Damaged nets are undoubtedly bad news for fishermen — the cost of repairing or replacing them can reach up to thousands of euros per year. Considering that most operations in the area are small-scale expeditions carried out by modest economic actors, it can pose a significant threat to their livelihoods.

However, the team says fishermen should own up to the situation for which they are, at least in part, to blame. The team points to overfishing as the likely cause of the dolphins’ behavior. Dr. Snape says the situation worryingly bears the signs of a ‘vicious cycle’ where depleted fish stocks result in poor catches, pushing fishers to deploy more fishing nets (which means more costs), further depleting stocks.

“Effective management of fish stocks is urgently needed to address the overexploitation that is causing this vicious cycle,” he adds.

Local fishermen have also called for maximum quotas and off-limits areas to better manage the area’s fish stocks.

As a more short-term solution, the team tried the use of pingers — devices that emit sounds at frequencies intended to drive away dolphins — to enable fishermen to keep their nets safe. However, that backfired quite spectacularly, the team concluding that these devices may have actually worked as “dinner bells” to attract the dolphins.

More powerful pingers may be effective as deterrents, they add, but such devices also have the potential to disturb the marine ecosystems they’re deployed in — so that’s not a viable solution.

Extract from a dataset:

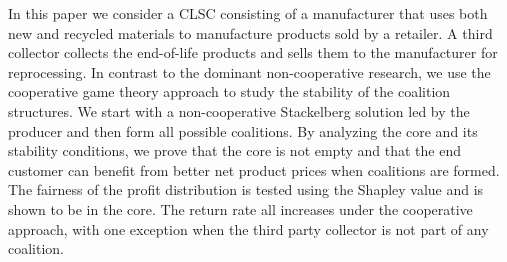 
\begin{Abstrakt}
    In this paper we consider a CLSC consisting of a manufacturer that uses both new and recycled materials to manufacture products sold by a retailer. A third collector collects the end-of-life products and sells them to the manufacturer for reprocessing. In contrast to the dominant non-cooperative research, we use the cooperative game theory approach to study the stability of the coalition structures. We start with a non-cooperative Stackelberg solution led by the producer and then form all possible coalitions. By analyzing the core and its stability conditions, we prove that the core is not empty and that the end customer can benefit from better net product prices when coalitions are formed. The fairness of the profit distribution is tested using the Shapley value and is shown to be in the core. The return rate all increases under the cooperative approach, with one exception when the third party collector is not part of any coalition.
\end{Abstrakt}



\clearpage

The damage, however, isn’t one-sided. The team also tried to estimate how many dolphins died in the area as a result of human action. Reportedly, at least 10 dolphins were accidentally caught in the study area each year. They caution that this figure likely doesn’t reflect reality, as fishermen are likely to under-report such incidents — dolphins have protected status.

Another issue the team highlighted is dolphin consumption of plastic from the fishermen’s nets. They report that sizeable chunks had been cut out of the damaged nets they analyzed; at least part of that material — if not all — is likely to have made its way down the gullet of dolphins, they explain. Marine animal consumption of plastic is a world-spanning environmental concern. Species big and small, from fish to whales, have been found with ingested plastic waste.

A more local problem is that the dolphins of northern Cyprus are poorly understood, and likely only limited in number. So even the small-scale losses reported by the fishermen (again, likely under-estimated) would have a sizeable impact on their population.

The paper “Conflict between Dolphins and a Data-Scarce Fishery of the European Union” has been published in the journal Human Ecology.